• _About this exercise_
In the material below, find the line containing "1.1.1 This is also a test." and the line containing "- Take a look". Output those two lines and all lines between them exactly, without pictures.

• _Given records_
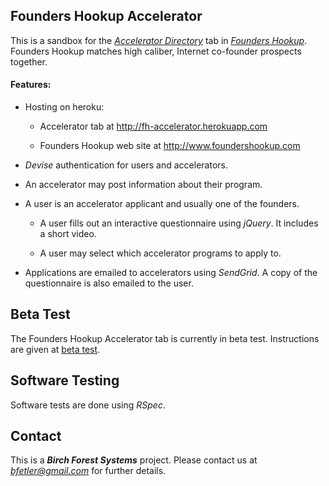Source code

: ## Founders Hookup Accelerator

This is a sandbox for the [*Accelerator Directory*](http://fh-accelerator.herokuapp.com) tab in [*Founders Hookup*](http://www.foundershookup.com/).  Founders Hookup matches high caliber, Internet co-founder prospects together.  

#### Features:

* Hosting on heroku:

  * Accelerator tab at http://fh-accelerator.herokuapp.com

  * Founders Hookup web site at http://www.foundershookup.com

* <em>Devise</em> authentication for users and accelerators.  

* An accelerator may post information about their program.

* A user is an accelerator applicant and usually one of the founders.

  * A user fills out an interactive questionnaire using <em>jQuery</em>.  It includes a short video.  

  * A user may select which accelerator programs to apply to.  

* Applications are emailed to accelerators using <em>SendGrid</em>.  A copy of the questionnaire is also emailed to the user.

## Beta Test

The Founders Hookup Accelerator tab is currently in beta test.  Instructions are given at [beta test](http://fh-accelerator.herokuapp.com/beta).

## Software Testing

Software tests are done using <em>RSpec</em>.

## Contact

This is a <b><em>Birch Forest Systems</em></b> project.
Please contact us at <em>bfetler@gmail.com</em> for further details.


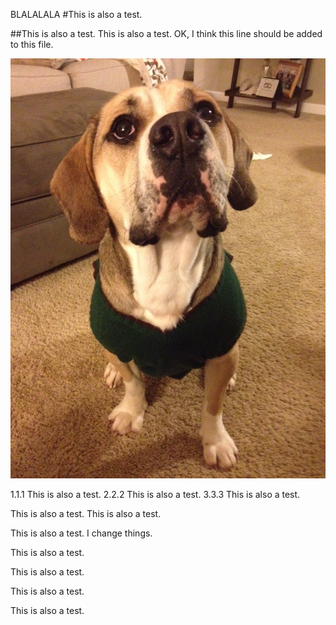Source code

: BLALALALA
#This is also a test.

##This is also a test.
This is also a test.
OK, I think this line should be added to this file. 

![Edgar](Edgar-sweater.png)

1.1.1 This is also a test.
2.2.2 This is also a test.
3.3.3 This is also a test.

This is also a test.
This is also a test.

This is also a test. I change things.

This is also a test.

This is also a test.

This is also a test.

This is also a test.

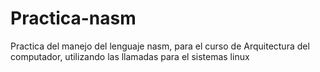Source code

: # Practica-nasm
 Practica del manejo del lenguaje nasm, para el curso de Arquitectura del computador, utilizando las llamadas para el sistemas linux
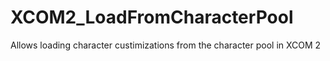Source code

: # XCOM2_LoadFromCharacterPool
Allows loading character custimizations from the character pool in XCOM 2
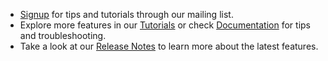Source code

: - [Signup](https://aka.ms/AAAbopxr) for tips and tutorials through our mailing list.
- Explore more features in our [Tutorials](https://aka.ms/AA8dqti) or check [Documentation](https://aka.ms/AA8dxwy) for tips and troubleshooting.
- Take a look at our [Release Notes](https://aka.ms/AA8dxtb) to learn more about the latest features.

--

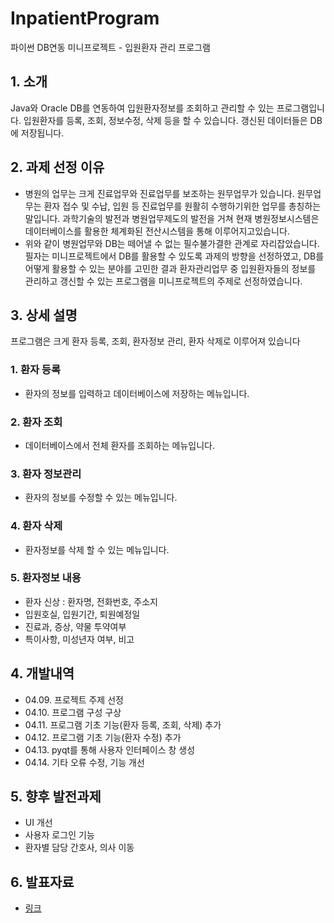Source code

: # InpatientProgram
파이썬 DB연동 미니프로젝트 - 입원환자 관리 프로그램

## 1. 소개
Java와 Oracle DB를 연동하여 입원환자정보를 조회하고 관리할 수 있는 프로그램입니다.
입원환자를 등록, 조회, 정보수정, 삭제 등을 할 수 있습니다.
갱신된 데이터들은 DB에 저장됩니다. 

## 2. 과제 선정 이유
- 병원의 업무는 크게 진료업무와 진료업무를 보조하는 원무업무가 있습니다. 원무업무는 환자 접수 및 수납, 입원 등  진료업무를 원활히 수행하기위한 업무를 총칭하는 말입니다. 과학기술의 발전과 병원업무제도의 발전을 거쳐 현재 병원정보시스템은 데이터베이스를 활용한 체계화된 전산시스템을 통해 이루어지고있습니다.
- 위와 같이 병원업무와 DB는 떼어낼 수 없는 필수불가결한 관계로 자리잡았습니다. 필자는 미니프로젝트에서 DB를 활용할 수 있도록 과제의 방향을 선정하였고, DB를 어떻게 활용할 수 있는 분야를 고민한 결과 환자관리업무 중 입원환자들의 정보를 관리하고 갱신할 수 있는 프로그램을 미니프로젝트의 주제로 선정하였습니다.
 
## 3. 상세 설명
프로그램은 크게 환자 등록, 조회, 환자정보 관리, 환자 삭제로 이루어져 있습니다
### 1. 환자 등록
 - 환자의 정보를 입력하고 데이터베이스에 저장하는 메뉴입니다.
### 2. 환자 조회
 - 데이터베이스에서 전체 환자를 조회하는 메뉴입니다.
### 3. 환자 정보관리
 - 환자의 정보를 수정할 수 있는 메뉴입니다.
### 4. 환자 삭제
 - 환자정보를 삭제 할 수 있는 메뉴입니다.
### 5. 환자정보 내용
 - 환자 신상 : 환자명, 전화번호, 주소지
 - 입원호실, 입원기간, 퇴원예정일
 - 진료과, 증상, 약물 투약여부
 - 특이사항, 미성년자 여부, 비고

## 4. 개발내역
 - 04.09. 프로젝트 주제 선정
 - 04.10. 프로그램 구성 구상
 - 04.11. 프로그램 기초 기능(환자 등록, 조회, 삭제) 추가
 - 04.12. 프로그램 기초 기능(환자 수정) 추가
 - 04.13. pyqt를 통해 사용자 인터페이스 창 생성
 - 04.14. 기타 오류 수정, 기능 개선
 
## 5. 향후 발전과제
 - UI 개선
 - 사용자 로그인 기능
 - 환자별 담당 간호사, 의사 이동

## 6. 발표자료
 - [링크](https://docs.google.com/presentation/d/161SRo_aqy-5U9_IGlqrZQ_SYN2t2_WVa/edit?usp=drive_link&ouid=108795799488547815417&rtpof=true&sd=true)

• _Finished exercise_
1.1.1 This is also a test.
2.2.2 This is also a test.
3.3.3 This is also a test.

This is also a test.
This is also a test.

This is also a test. I change things.

This is also a test.

This is also a test.

This is also a test.

This is also a test.

Source code

: # Practica-nasm
 Practica del manejo del lenguaje nasm, para el curso de Arquitectura del computador, utilizando las llamadas para el sistemas linux
Source code

: # XCOM2_LoadFromCharacterPool
Allows loading character custimizations from the character pool in XCOM 2
Source code

: - [Signup](https://aka.ms/AAAbopxr) for tips and tutorials through our mailing list.
- Explore more features in our [Tutorials](https://aka.ms/AA8dqti) or check [Documentation](https://aka.ms/AA8dxwy) for tips and troubleshooting.
- Take a look at our [Release Notes](https://aka.ms/AA8dxtb) to learn more about the latest features.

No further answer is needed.